Few of us are fortunate enough to have been raised in a household with a truly excellent cook. Yet nearly everybody carries around childhood mealtime memories that, triggered by a particular whiff of spice or smoke, activate cascades of nostalgia. More often than not, we’re not really reminiscing about the food itself; we’re thinking about the people who were there to experience it with us.

There’s a similar, wistfully homey vibe that seems to underpin nearly every aspect of The Front Room in Portland’s Munjoy Hill neighborhood. From the coziness of the semisubterranean space, with its muted color palette and built-in wood bench seating, to the baker’s station, a fixture at many of chef/owner Harding Lee Smith’s restaurants: a nook at the back of the dining room festooned with pans, colanders and balloon whisks suspended from the ceiling. Here, out in the open, is where the house-made focaccia is sliced, where the pasta is rolled out and cut, and where silverware is sorted by the servers into tidy, jangly bundles.

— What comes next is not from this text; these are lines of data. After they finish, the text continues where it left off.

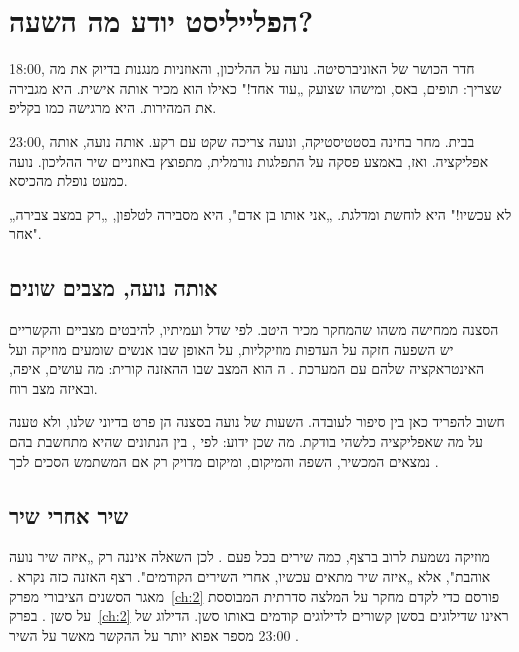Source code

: 
\chapter{הפלייליסט יודע מה השעה?}\label{ch:5}

\begin{scene}
18:00, חדר הכושר של האוניברסיטה. נועה על ההליכון, והאוזניות מנגנות בדיוק את מה שצריך: תופים, באס, ומישהו שצועק „עוד אחד!" כאילו הוא מכיר אותה אישית. היא מגבירה את המהירות. היא מרגישה כמו בקליפ.

23:00, בבית. מחר בחינה בסטטיסטיקה, ונועה צריכה שקט עם רקע. אותה נועה, אותה אפליקציה. ואז, באמצע פסקה על התפלגות נורמלית, מתפוצץ באוזניים שיר ההליכון. נועה כמעט נופלת מהכיסא.

„לא עכשיו!" היא לוחשת ומדלגת. „אני אותו בן אדם", היא מסבירה לטלפון, „רק במצב צבירה אחר".
\end{scene}

\section{אותה נועה, מצבים שונים}

הסצנה ממחישה משהו שהמחקר מכיר היטב. לפי שדל ועמיתיו, להיבטים מצביים והקשריים יש השפעה חזקה על העדפות מוזיקליות, על האופן שבו אנשים שומעים מוזיקה ועל האינטראקציה שלהם עם המערכת \cite{schedl2018current}. ה הוא המצב שבו ההאזנה קורית: מה עושים, איפה, ובאיזה מצב רוח.

חשוב להפריד כאן בין סיפור לעובדה. השעות של נועה בסצנה הן פרט בדיוני שלנו, ולא טענה על מה שאפליקציה כלשהי בודקת. מה שכן ידוע: לפי , בין הנתונים שהיא מתחשבת בהם נמצאים המכשיר, השפה והמיקום, ומיקום מדויק רק אם המשתמש הסכים לכך \cite{spotify2026understanding}.

\section{שיר אחרי שיר}

מוזיקה נשמעת לרוב ברצף, כמה שירים בכל פעם \cite{schedl2018current}. לכן השאלה איננה רק „איזה שיר נועה אוהבת", אלא „איזה שיר מתאים עכשיו, אחרי השירים הקודמים". רצף האזנה כזה נקרא . מאגר הסשנים הציבורי מפרק~\ref{ch:2} פורסם כדי לקדם מחקר על המלצה סדרתית המבוססת על סשן \cite{brost2019music}. בפרק~\ref{ch:2} ראינו שדילוגים בסשן קשורים לדילוגים קודמים באותו סשן. הדילוג של 23:00 מספר אפוא יותר על ההקשר מאשר על השיר \cite{schedl2018current}.

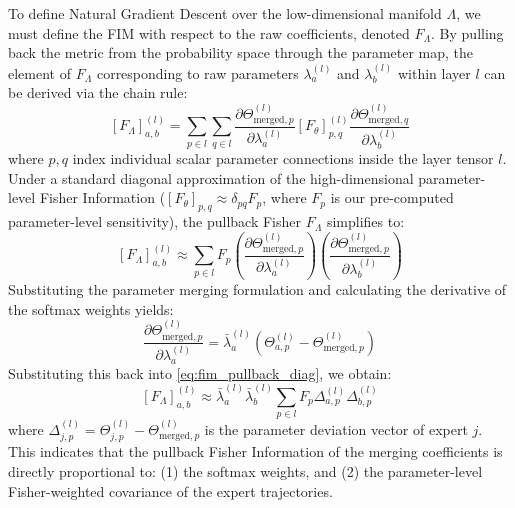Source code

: \documentclass{article}
\theoremstyle{plain}
\theoremstyle{definition}
\theoremstyle{remark}
\begin{document}
To define Natural Gradient Descent over the low-dimensional manifold $\Lambda$, we must define the FIM with respect to the raw coefficients, denoted $F_{\Lambda}$. By pulling back the metric from the probability space through the parameter map, the element of $F_{\Lambda}$ corresponding to raw parameters $\lambda_a^{(l)}$ and $\lambda_b^{(l)}$ within layer $l$ can be derived via the chain rule:
\begin{equation}
    \label{eq:fim_pullback}
    [F_{\Lambda}]_{a, b}^{(l)} = \sum_{p \in l} \sum_{q \in l} \frac{\partial \Theta_{\text{merged}, p}^{(l)}}{\partial \lambda_a^{(l)}} [F_{\theta}]_{p, q}^{(l)} \frac{\partial \Theta_{\text{merged}, q}^{(l)}}{\partial \lambda_b^{(l)}}
\end{equation}
where $p, q$ index individual scalar parameter connections inside the layer tensor $l$. Under a standard diagonal approximation of the high-dimensional parameter-level Fisher Information ($[F_{\theta}]_{p, q} \approx \delta_{pq} F_p$, where $F_p$ is our pre-computed parameter-level sensitivity), the pullback Fisher $F_{\Lambda}$ simplifies to:
\begin{equation}
    \label{eq:fim_pullback_diag}
    [F_{\Lambda}]_{a, b}^{(l)} \approx \sum_{p \in l} F_p \left( \frac{\partial \Theta_{\text{merged}, p}^{(l)}}{\partial \lambda_a^{(l)}} \right) \left( \frac{\partial \Theta_{\text{merged}, p}^{(l)}}{\partial \lambda_b^{(l)}} \right)
\end{equation}
Substituting the parameter merging formulation and calculating the derivative of the softmax weights yields:
\begin{equation}
    \label{eq:param_derivatives}
    \frac{\partial \Theta_{\text{merged}, p}^{(l)}}{\partial \lambda_a^{(l)}} = \bar{\lambda}_a^{(l)} \left( \Theta_{a, p}^{(l)} - \Theta_{\text{merged}, p}^{(l)} \right)
\end{equation}
Substituting this back into \cref{eq:fim_pullback_diag}, we obtain:
\begin{equation}
    \label{eq:fim_pullback_final}
    [F_{\Lambda}]_{a, b}^{(l)} \approx \bar{\lambda}_a^{(l)} \bar{\lambda}_b^{(l)} \sum_{p \in l} F_p \Delta_{a, p}^{(l)} \Delta_{b, p}^{(l)}
\end{equation}
where $\Delta_{j, p}^{(l)} = \Theta_{j, p}^{(l)} - \Theta_{\text{merged}, p}^{(l)}$ is the parameter deviation vector of expert $j$. This indicates that the pullback Fisher Information of the merging coefficients is directly proportional to: (1) the softmax weights, and (2) the parameter-level Fisher-weighted covariance of the expert trajectories. 
\end{document}
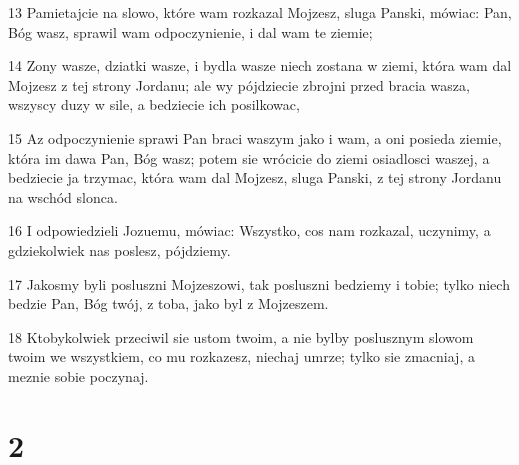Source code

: \par 13 Pamietajcie na slowo, które wam rozkazal Mojzesz, sluga Panski, mówiac: Pan, Bóg wasz, sprawil wam odpoczynienie, i dal wam te ziemie;
\par 14 Zony wasze, dziatki wasze, i bydla wasze niech zostana w ziemi, która wam dal Mojzesz z tej strony Jordanu; ale wy pójdziecie zbrojni przed bracia wasza, wszyscy duzy w sile, a bedziecie ich posilkowac,
\par 15 Az odpoczynienie sprawi Pan braci waszym jako i wam, a oni posieda ziemie, która im dawa Pan, Bóg wasz; potem sie wrócicie do ziemi osiadlosci waszej, a bedziecie ja trzymac, która wam dal Mojzesz, sluga Panski, z tej strony Jordanu na wschód slonca.
\par 16 I odpowiedzieli Jozuemu, mówiac: Wszystko, cos nam rozkazal, uczynimy, a gdziekolwiek nas poslesz, pójdziemy.
\par 17 Jakosmy byli posluszni Mojzeszowi, tak posluszni bedziemy i tobie; tylko niech bedzie Pan, Bóg twój, z toba, jako byl z Mojzeszem.
\par 18 Ktobykolwiek przeciwil sie ustom twoim, a nie bylby poslusznym slowom twoim we wszystkiem, co mu rozkazesz, niechaj umrze; tylko sie zmacniaj, a meznie sobie poczynaj.

\chapter{2}

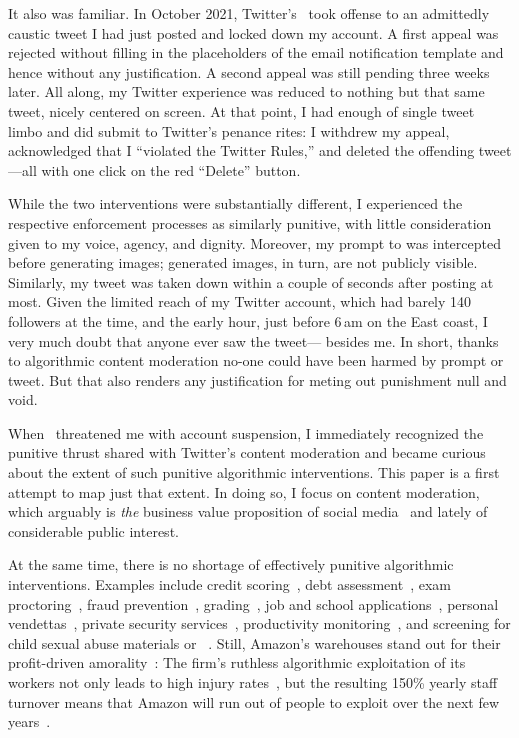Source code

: It also was familiar. In October 2021, Twitter's \AI\ took offense to an
admittedly caustic tweet I had just posted and locked down my account. A first
appeal was rejected without filling in the placeholders of the email
notification template and hence without any justification. A second appeal was
still pending three weeks later. All along, my Twitter experience was reduced to
nothing but that same tweet, nicely centered on screen. At that point, I had
enough of single tweet limbo and did submit to Twitter's penance rites: I
withdrew my appeal, acknowledged that I ``violated the Twitter Rules,'' and
deleted the offending tweet---all with one click on the red ``Delete'' button.

While the two interventions were substantially different, I experienced the
respective enforcement processes as similarly punitive, with little
consideration given to my voice, agency, and dignity. Moreover, my prompt to
\DALLE{} was intercepted before generating images; generated images, in turn, are
not publicly visible. Similarly, my tweet was taken down within a couple of
seconds after posting at most. Given the limited reach of my Twitter account,
which had barely 140 followers at the time, and the early hour, just before
6$\,$am on the East coast, I very much doubt that anyone ever saw the tweet---%
besides me. In short, thanks to algorithmic content moderation no-one could have
been harmed by prompt or tweet. But that also renders any justification for
meting out punishment null and void.

When \DALLE\ threatened me with account suspension, I immediately recognized
the punitive thrust shared with Twitter's content moderation and became curious
about the extent of such punitive algorithmic interventions. This paper is a
first attempt to map just that extent. In doing so, I focus on content
moderation, which arguably is \emph{the} business value proposition of social
media~\cite{Masnick2022a,Patel2022a} and lately of considerable public interest.

At the same time, there is no shortage of effectively punitive algorithmic
interventions. Examples include credit scoring~\cite{Anonymous2018}, debt
assessment~\cite{Yampolskiy2015}, exam proctoring~\cite{FrancisWard2021b}, fraud
prevention~\cite{Kugel2022}, grading~\cite{Lam2020}, job and school
applications~\cite{Anonymous2016,Hall2012,Hall2020a,Stockton2020}, personal
vendettas~\cite{Casovan2022}, private security services~\cite{HaoSwart2022},
productivity
monitoring~\cite{Covert2022,HaoFreischlad2022,KantorSundaramea2022,Rosenblat2018},
and screening for child sexual abuse materials or \CSAM~\cite{Atherton2022a}.
Still, Amazon's warehouses stand out for their profit-driven
amorality~\cite{KantorWeiseea2021,Lennard2020}: The firm's ruthless algorithmic
exploitation of its workers not only leads to high injury
rates~\cite{Brown2019a,Clark2023,Sainato2021}, but the resulting 150\% yearly
staff turnover means that Amazon will run out of people to exploit over the next
few years~\cite{Sainato2022}.

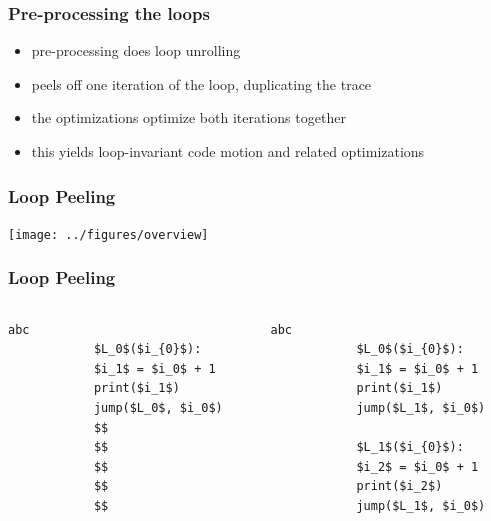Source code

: \documentclass[utf8x]{beamer}
\begin{document}
\begin{frame}
  \frametitle{Pre-processing the loops}
  \begin{itemize}
      \item pre-processing does loop unrolling
      \item peels off one iteration of the loop, duplicating the trace
      \item the optimizations optimize both iterations together
      \item this yields loop-invariant code motion and related optimizations
  \end{itemize}
\end{frame}

\begin{frame}
  \frametitle{Loop Peeling}
\begin{center}
\texttt{[image: ../figures/overview]}
\end{center}
\end{frame}


\begin{frame}[fragile]
  \frametitle{Loop Peeling}
    \begin{columns}
    \begin{column}{0.5\textwidth}
      \centering
            \begin{lstlisting}[mathescape]%,numbers = right,basicstyle=\setstretch{1.05}\ttfamily\scriptsize]
            abc
            $L_0$($i_{0}$):
            $i_1$ = $i_0$ + 1
            print($i_1$)
            jump($L_0$, $i_0$)
            $$
            $$
            $$
            $$
            $$
            \end{lstlisting}
    \end{column}
    \pause
    \begin{column}{0.5\textwidth}
      \centering
            \begin{lstlisting}[mathescape]%,numbers = right,basicstyle=\setstretch{1.05}\ttfamily\scriptsize]
            abc
            $L_0$($i_{0}$):
            $i_1$ = $i_0$ + 1
            print($i_1$)
            jump($L_1$, $i_0$)

            $L_1$($i_{0}$):
            $i_2$ = $i_0$ + 1
            print($i_2$)
            jump($L_1$, $i_0$)
            \end{lstlisting}
    \end{column}
  \end{columns}
\end{frame}
\end{document}
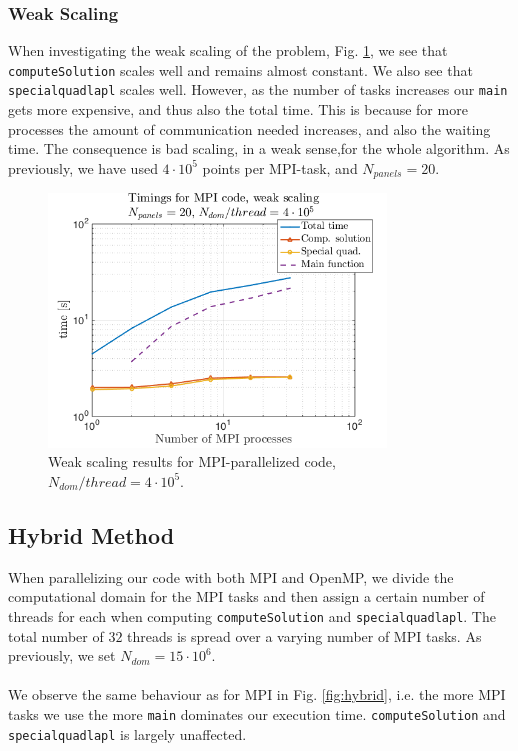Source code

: \documentclass[a4paper,10pt]{article}
\def\code#1{\texttt{#1}}
\begin{document}
\subsubsection*{Weak Scaling}
When investigating the weak scaling of the problem, Fig. \ref{fig:mpi_weaktime}, we see that \code{computeSolution} scales well and remains almost constant. We also see that \code{specialquadlapl} scales well. However, as the number of tasks increases our \code{main} gets more expensive, and thus also the total time. This is because for more processes the amount of communication needed increases, and also the waiting time. The consequence is bad scaling, in a weak sense,for the whole algorithm. As previously, we have used $4\cdot 10^5$ points per MPI-task, and $N_{panels}=20$.
\begin{figure}[ht]
    \begin{center}
        \includegraphics[width=0.8\textwidth]{Graphics/craypat_mpi_weakscaling.png}
    \end{center}
    \caption{Weak scaling results for MPI-parallelized code, $N_{dom}/thread=4\cdot 10^5$.}
    \label{fig:mpi_weaktime}
\end{figure}


\FloatBarrier

\subsection*{Hybrid Method}
When parallelizing our code with both MPI and OpenMP, we divide the computational domain for the MPI tasks and then assign a certain number of threads for each when computing \code{computeSolution} and \code{specialquadlapl}. The total number of $32$ threads is spread over a varying number of MPI tasks. As previously, we set $N_{dom}=15\cdot10^6$. 
\\ \\
We observe the same behaviour as for MPI in Fig. \ref{fig:hybrid}, i.e. the more MPI tasks we use the more \code{main} dominates our execution time. \code{computeSolution} and \code{specialquadlapl} is largely unaffected.  
\end{document}
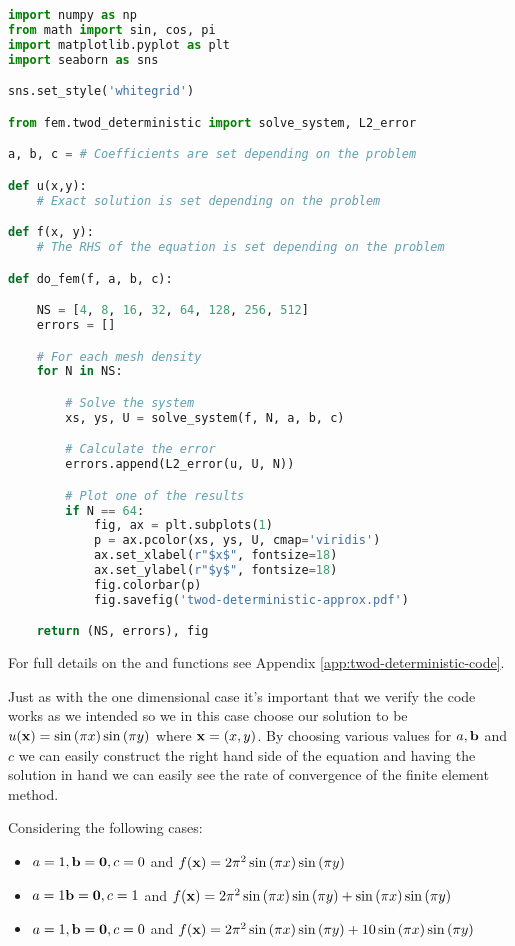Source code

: \begin{lstlisting}[language=Python,
                   caption={Setup code for the 2D Deterministic Finite Element
                            Method},
                   label={code:twod-deterministic}]
import numpy as np
from math import sin, cos, pi
import matplotlib.pyplot as plt
import seaborn as sns

sns.set_style('whitegrid')

from fem.twod_deterministic import solve_system, L2_error

a, b, c = # Coefficients are set depending on the problem

def u(x,y):
    # Exact solution is set depending on the problem

def f(x, y):
    # The RHS of the equation is set depending on the problem

def do_fem(f, a, b, c):

    NS = [4, 8, 16, 32, 64, 128, 256, 512]
    errors = []

    # For each mesh density
    for N in NS:

        # Solve the system
        xs, ys, U = solve_system(f, N, a, b, c)

        # Calculate the error
        errors.append(L2_error(u, U, N))

        # Plot one of the results
        if N == 64:
            fig, ax = plt.subplots(1)
            p = ax.pcolor(xs, ys, U, cmap='viridis')
            ax.set_xlabel(r"$x$", fontsize=18)
            ax.set_ylabel(r"$y$", fontsize=18)
            fig.colorbar(p)
            fig.savefig('twod-deterministic-approx.pdf')

    return (NS, errors), fig
\end{lstlisting}

For full details on the  and  functions
see Appendix \ref{app:twod-deterministic-code}.

Just as with the one dimensional case it's important that we verify the code
works as we intended so we in this case choose our solution to be
$u(\mathbf{x}) = \sin{(\pi x)}\sin{(\pi y)}$ where $\mathbf{x} = (x, y)$. By choosing
various values for $a, \mathbf{b}$ and $c$ we can easily construct the right hand
side of the equation and having the solution in hand we can easily see the rate
of convergence of the finite element method.

Considering the following cases:
\begin{itemize}
    \item $a = 1, \mathbf{b} = \mathbf{0}, c = 0$ and
          $f(\mathbf{x}) = 2\pi^2\sin{(\pi x)}\sin{(\pi y})$ \\
    \item $a = 1 \mathbf{b} = \mathbf{0}, c = 1$ and
          $f(\mathbf{x}) = 2\pi^2\sin{(\pi x)}\sin{(\pi y)} +
                \sin{(\pi x)}\sin{(\pi y)}$ \\
    \item $a = 1, \mathbf{b} = \mathbf{0}, c = 0$ and
          $f(\mathbf{x}) = 2\pi^2\sin{(\pi x)}\sin{(\pi y)} +
                10\sin{(\pi x)}\sin{(\pi y)}$
\end{itemize}

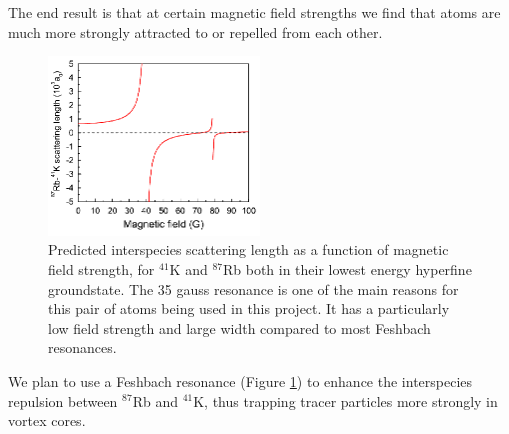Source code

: The end result is that at certain magnetic field strengths we find that atoms are much more strongly attracted to or repelled from each other.

\begin{figure}%
\begin{center}
\includegraphics[width=0.5\textwidth]{figures/unsorted/feshKRb.png}
\caption{Predicted interspecies scattering length \cite{thalhammer_double_2008} as a function of magnetic field strength, for $^{41}$K and $^{87}$Rb both in their lowest energy hyperfine groundstate. The 35 gauss resonance is one of the main reasons for this pair of atoms being used in this project. It has a particularly low field strength and large width compared to most Feshbach resonances.}\label{fig:feshKRb}
\end{center}
\end{figure}

We plan to use a Feshbach resonance (Figure \ref{fig:feshKRb}) to enhance the interspecies repulsion between $^{87}$Rb and $^{41}$K, thus trapping tracer particles more strongly in vortex cores.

Then there’s the menu, which chef de cuisine Edward McGregor (formerly of Dutch’s), describes as “more classic meat-and-potatoes cooking than most other places in Portland … kind of like your mom’s cooking, but on steroids.” Indeed, American comfort food (with or without performance enhancers) has been the The Front Room’s culinary focus since owner and executive chef Harding Lee Smith opened the restaurant in late 2005.

Lovers of meatloaf and macaroni and cheese embraced The Front Room – the first of Smith’s “Room” restaurants – right away, and they continue to fill the dining room nearly every night, more than a dozen years later. The menu has expanded a bit to accommodate Portlanders’ increasingly sophisticated palates, largely by incorporating comfort foods from farther afield.

So today, alongside a too-sweet cakey brownie with walnuts and chocolate chunks ($3), is a French bistro classic: crème brûlée with the requisite crunchy sugar crust that your server caramelizes in the baker’s station. Light and just eggy enough, it’s a lovely dessert.

McGregor has brought a few dishes of his own to the menu. For one, a delightful cauliflower appetizer ($8), made by dipping florets in buttermilk, then tossing them in breadcrumbs and Parmesan before baking them until they are crunchy outside and tender inside. Perhaps the best part of the dish is the smoked grape-tomato aioli drizzled over the top – its flavors and aromas call to mind smoky sausages like chorizo and andouille.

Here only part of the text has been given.